In her complaint, Williams pleaded facts alleging grounds for both a collective action under the FLSA and a class action under the OMFWSA. Two months after filing her complaint, she moved for conditional certification, expedited opt-in discovery, and court-supervised notice to potential opt-in plaintiffs on the FLSA claim, which the court granted on August 14, 2007. Shortly thereafter, Williams filed the instant motion to certify her OMFWSA claim as a class action under Rule 23 of the Federal Rules of Civil Procedure ("Rule 23"). (Doc. No. 26.)
II. Discussion
Under the OMFWSA, an employee may bring an action for equitable and monetary relief on behalf of "all similarly situated employees." O.R.C. § 4111.14(K). However,
No employee shall join as a party plaintiff in any civil action that is brought under division (K) of this section by an employee, person acting on behalf of an employee, or person acting on behalf of all similarly situated employees unless that employee first gives written consent to become such a party plaintiff and that consent is filed with the court in which the action is brought.
O.R.C. § 4111.14(K)(2). This provision requires that prospective plaintiffs affirmatively opt-in to any collective action brought under the OMFWSA. In spite of this opt-in provision, Williams seeks class action certification of her OMFWSA claim under Rule 23, which takes an opt-out approach to class actions. Specifically, under Rule 23, class members are bound by the judgment of the court unless they affirmatively opt-out of the class. Fed.R.Civ.P. 23(c)(2)(B), (c)(3). In contrast, under an opt-in approach, only those plaintiffs who affirmatively opt-in are bound by the court's judgment. Given the apparent conflict between these approaches, the court must determine how the opt-in approach under § 4111.14(K)(2) bears on the instant motion for class action certification under Rule 23.

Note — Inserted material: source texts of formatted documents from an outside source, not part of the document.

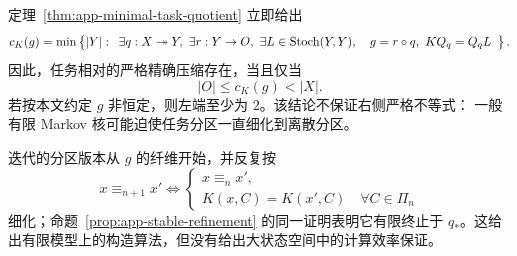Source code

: 定理~\ref{thm:app-minimal-task-quotient} 立即给出
\begin{equation}
 c_K(g)=
 \min\left\{|Y|:
 \begin{array}{l}
 \exists q:X\twoheadrightarrow Y,\ \exists r:Y\to O,\
 \exists L\in\Stoch(Y,Y),\quad
 g=r\circ q,\ KQ_q=Q_qL
 \end{array}\right\}.
 \label{eq:app-exact-complexity-min}
\end{equation}
因此，任务相对的严格精确压缩存在，当且仅当
\begin{equation}
  |O|\le c_K(g)<|X|.
  \label{eq:app-nontrivial-exact}
\end{equation}
若按本文约定 $g$ 非恒定，则左端至少为 $2$。该结论不保证右侧严格不等式：
一般有限 Markov 核可能迫使任务分区一直细化到离散分区。

迭代的分区版本从 $g$ 的纤维开始，并反复按
\[
 x\equiv_{n+1}x'
 \Longleftrightarrow
 \left\{
 \begin{array}{l}
 x\equiv_nx',\\
 K(x,C)=K(x',C)\quad\forall C\in\Pi_n
 \end{array}\right.
\]
细化；命题~\ref{prop:app-stable-refinement} 的同一证明表明它有限终止于
$q_*$。这给出有限模型上的构造算法，但没有给出大状态空间中的计算效率保证。
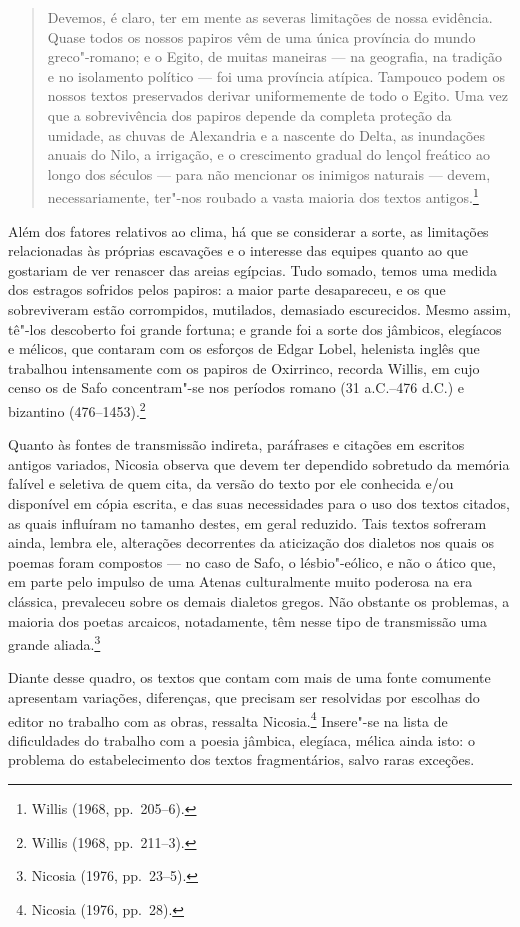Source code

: \begin{quote}
Devemos, é claro, ter em mente as severas limitações de nossa evidência. Quase
todos os nossos papiros vêm de uma única província do mundo greco"-romano; e o
Egito, de muitas maneiras --- na geografia, na tradição e no isolamento político
--- foi uma província atípica. Tampouco podem os nossos textos preservados
derivar uniformemente de todo o Egito. Uma vez que a sobrevivência dos papiros
depende da completa proteção da umidade, as chuvas de Alexandria e a nascente
do Delta, as inundações anuais do Nilo, a irrigação, e o crescimento gradual do
lençol freático ao longo dos séculos --- para não mencionar os inimigos naturais
--- devem, necessariamente, ter"-nos roubado a vasta maioria dos textos antigos.\footnote{ Willis (1968, pp.~205--6).}
\end{quote}

Além dos fatores relativos ao clima, há que se considerar a sorte, as limitações
relacionadas às próprias escavações e o interesse das equipes quanto ao que
gostariam de ver renascer das areias egípcias. Tudo somado, temos uma medida
dos estragos sofridos pelos papiros: a maior parte desapareceu, e os que
sobreviveram estão corrompidos, mutilados, demasiado escurecidos. Mesmo assim,
tê"-los descoberto foi grande fortuna; e grande foi a sorte dos jâmbicos,
elegíacos e mélicos, que contaram com os esforços de Edgar Lobel, helenista
inglês que trabalhou intensamente com os papiros de Oxirrinco, recorda Willis,
em cujo censo os de Safo concentram"-se nos períodos
romano (31 a.C.--476 d.C.) e bizantino (476--1453).\footnote{ Willis (1968, pp.~211--3).}

Quanto às fontes de transmissão indireta, paráfrases e citações em escritos
antigos variados, Nicosia observa que devem ter dependido
sobretudo da memória falível e seletiva de quem cita, da versão do texto por
ele conhecida e/ou disponível em cópia escrita, e das suas necessidades para o
uso dos textos citados, as quais influíram no tamanho destes, em geral
reduzido. Tais textos sofreram ainda, lembra ele, alterações decorrentes da
aticização dos dialetos nos quais os poemas foram compostos --- no caso de Safo,
o lésbio"-eólico, e não o ático que, em parte pelo impulso de uma Atenas
culturalmente muito poderosa na era clássica, prevaleceu sobre os demais
dialetos gregos. Não obstante os problemas, a maioria dos poetas
arcaicos, notadamente, têm nesse tipo de transmissão uma grande aliada.\footnote{ Nicosia (1976, pp.~23--5).}

Diante desse quadro, os textos que contam com mais de uma fonte comumente
apresentam variações, diferenças, que precisam ser resolvidas por escolhas do
editor no trabalho com as obras, ressalta Nicosia.\footnote{ Nicosia (1976, pp.~28).} Insere"-se na lista
de dificuldades do trabalho com a poesia jâmbica, elegíaca, mélica
ainda isto: o problema do estabelecimento dos textos fragmentários, salvo raras
exceções. 

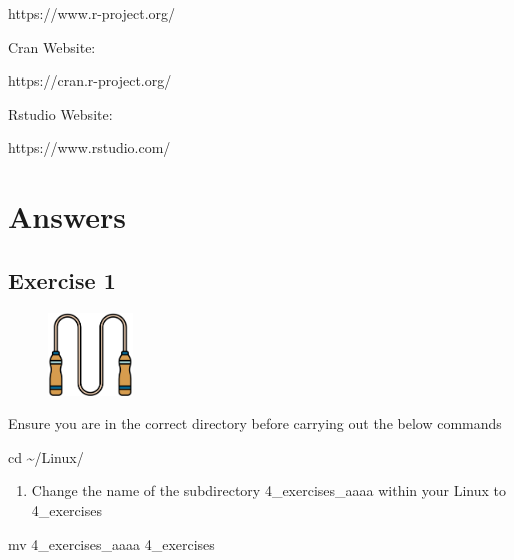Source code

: \documentclass[
  letterpaper,
  DIV=11,
  numbers=noendperiod]{scrreprt}
\newenvironment{Shaded}{\begin{snugshade}}{\end{snugshade}}
\newcommand{\BuiltInTok}[1]{\textcolor[rgb]{0.00,0.23,0.31}{#1}}
\newcommand{\FunctionTok}[1]{\textcolor[rgb]{0.28,0.35,0.67}{#1}}
\newcommand{\NormalTok}[1]{\textcolor[rgb]{0.00,0.23,0.31}{#1}}
\providecommand{\tightlist}{%
  \setlength{\itemsep}{0pt}\setlength{\parskip}{0pt}}\usepackage{longtable,booktabs,array}
\begin{document}
https://www.r-project.org/

Cran Website:

https://cran.r-project.org/

Rstudio Website:

https://www.rstudio.com/

\part{Answers}

\hypertarget{exercise1_answers}{%
\chapter*{Exercise 1}\label{exercise1_answers}}


\begin{figure}

{\centering \includegraphics[width=0.2\textwidth,height=\textheight]{figures/exercise.png}

}

\end{figure}

Ensure you are in the correct directory before carrying out the below
commands

\begin{Shaded}
\begin{Highlighting}[]
\BuiltInTok{cd}\NormalTok{ \textasciitilde{}/Linux/}
\end{Highlighting}
\end{Shaded}

\begin{enumerate}
\def\labelenumi{\arabic{enumi}.}
\tightlist
\item
  Change the name of the subdirectory 4\_exercises\_aaaa within your
  Linux to 4\_exercises
\end{enumerate}

\begin{Shaded}
\begin{Highlighting}[]
\FunctionTok{mv}\NormalTok{ 4\_exercises\_aaaa 4\_exercises}
\end{Highlighting}
\end{Shaded}
\end{document}
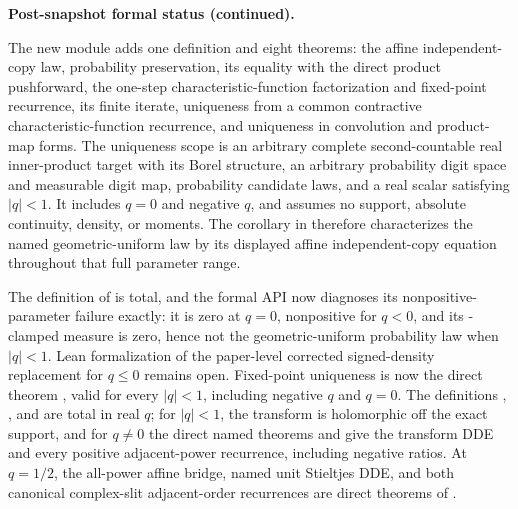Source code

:\documentclass[11pt]{article}
\numberwithin{equation}{section}
\theoremstyle{definition}
\theoremstyle{remark}
\begin{document}
\begin{boxedremark}
\textbf{Post-snapshot formal status (continued).}

The new module  adds one definition and eight theorems:
the affine independent-copy law, probability preservation, its equality with the direct
product pushforward, the one-step characteristic-function factorization and fixed-point
recurrence, its finite iterate, uniqueness from a common contractive characteristic-function
recurrence, and uniqueness in convolution and product-map forms.  The uniqueness scope is
an arbitrary complete second-countable real inner-product target with its Borel structure,
an arbitrary probability digit space and measurable digit map, probability candidate laws,
and a real scalar satisfying \(|q|<1\).  It includes \(q=0\) and negative \(q\), and assumes
no support, absolute continuity, density, or moments.  The corollary
 in
 therefore characterizes the named geometric-uniform
law by its displayed affine independent-copy equation throughout that full parameter range.

The definition of  is total, and the formal API now diagnoses
its nonpositive-parameter failure exactly: it is zero at \(q=0\), nonpositive for \(q<0\),
and its -clamped  measure is zero, hence not the
geometric-uniform probability law when \(|q|<1\).  Lean formalization of the paper-level
corrected signed-density replacement for \(q\le0\) remains open.  Fixed-point uniqueness is
now the direct theorem
, valid for every
\(|q|<1\), including negative \(q\) and \(q=0\).  The definitions
,
, and
 are total in real \(q\); for \(|q|<1\), the transform
is holomorphic off the exact support, and for \(q\ne0\) the direct named theorems
 and
 give the transform DDE and every positive
adjacent-power recurrence, including negative ratios.  At \(q=1/2\), the all-power affine
bridge, named unit Stieltjes DDE, and both canonical complex-slit adjacent-order recurrences
are direct theorems of .


\end{boxedremark}
\end{document}
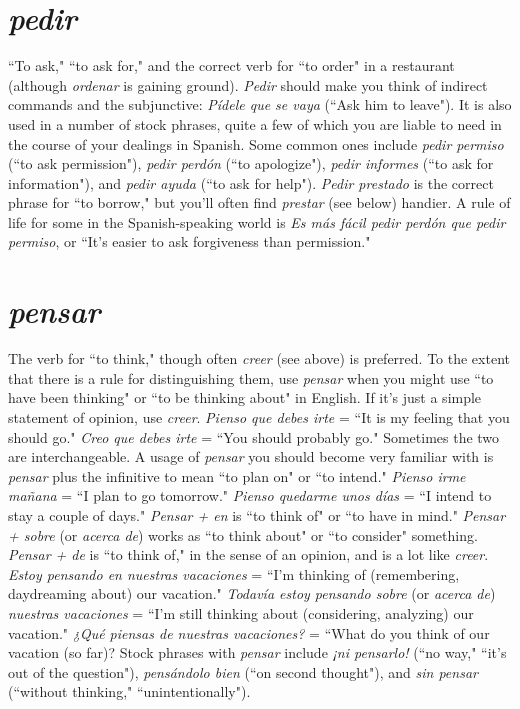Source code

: \section{\emph{pedir}}

``To ask," ``to ask for," and the correct verb for ``to order" in
a restaurant (although \emph{ordenar} is gaining ground). \emph{Pedir} should make
you think of indirect commands and the subjunctive: \emph{Pídele que se
	vaya} (``Ask him to leave"). It is also used in a number of stock phrases,
quite a few of which you are liable to need in the course of your dealings in Spanish. Some common ones include \emph{pedir permiso} (``to ask
permission"), \emph{pedir perdón} (``to apologize"), \emph{pedir informes} (``to ask for
information"), and \emph{pedir ayuda} (``to ask for help"). \emph{Pedir prestado} is
the correct phrase for ``to borrow," but you'll often find \emph{prestar} (see below) handier. A rule of life for some in the Spanish-speaking world is
\emph{Es más fácil pedir perdón que pedir permiso}, or ``It's easier to ask forgiveness than permission."

\section{\emph{pensar}}

The verb for ``to think," though often \emph{creer} (see above) is preferred. To the extent that there is a rule for distinguishing them, use
\emph{pensar} when you might use ``to have been thinking" or ``to be thinking
about" in English. If it's just a simple statement of opinion, use \emph{creer}.
\emph{Pienso que debes irte} = ``It is my feeling that you should go." \emph{Creo
	que debes irte} = ``You should probably go." Sometimes the two are
interchangeable. A usage of \emph{pensar} you should become very familiar
with is \emph{pensar} plus the infinitive to mean ``to plan on" or ``to intend."
\emph{Pienso irme mañana} = ``I plan to go tomorrow." \emph{Pienso quedarme
	unos días} = ``I intend to stay a couple of days." \emph{Pensar + en} is ``to
think of" or ``to have in mind." \emph{Pensar + sobre} (or \emph{acerca de}) works as
``to think about" or ``to consider" something. \emph{Pensar + de} is ``to think
of," in the sense of an opinion, and is a lot like \emph{creer}. \emph{Estoy pensando en nuestras vacaciones}
= ``I'm thinking of (remembering, daydreaming about) our vacation." \emph{Todavía estoy pensando sobre} (or \emph{acerca de})
\emph{nuestras vacaciones} = ``I'm still thinking about (considering, analyzing) our vacation." \emph{¿Qué piensas de nuestras vacaciones?} = ``What do
you think of our vacation (so far)? Stock phrases with \emph{pensar} include
\emph{¡ni pensarlo!} (``no way," ``it's out of the question"), \emph{pensándolo bien}
(``on second thought"), and \emph{sin pensar} (``without thinking,"
``unintentionally").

Though controlling, neither party referenced this statute in its brief.
Since § 4111.14 became effective on April 4, 2007, no court has interpreted it. See 2005 Ohio HB 690. The FLSA, however, contains a similar provision that has been interpreted by the federal courts. Specifically, the FLSA provides that an action to recover for violations of its provisions:
may be maintained . . . by any one or more employees for and in behalf of himself or themselves and other employees similarly situated. No employee shall be a party plaintiff to any such action unless he gives his consent in writing to become such a party and such consent is filed in the court in which such action is brought.29 U.S.C. § 216(b) (emphasis added). Federal courts, including the Sixth Circuit, have interpreted this language to mean that a prospective plaintiff must affirmatively opt-in to a collective action brought under the FLSA, thus precluding a plaintiff from asserting an FLSA claim as a traditional Rule 23 class action. See, e.g., Hoffman-La Roche, Inc. v. Sperling, 493 U.S. 165, 173 (1989) (the FLSA limits private "plaintiffs to employees who assert claims in their own right"); Comer v. Wal-Mart Stores, Inc., 454 F.3d 544, 546 (6th Cir. 2006); De Asencio v. Tyson Foods, Inc., 342 F.3d 301, 306 (3d Cir. 2003); Hipp v. Liberty Nat'l Life Insurance Co., 252 F.3d 1208, 1216 (11th Cir. 2001). Accordingly, this court must now determine what consideration and weight to give to the federal courts' interpretation of the FLSA when interpreting § 4111.14(K)(2) of the OMFWSA.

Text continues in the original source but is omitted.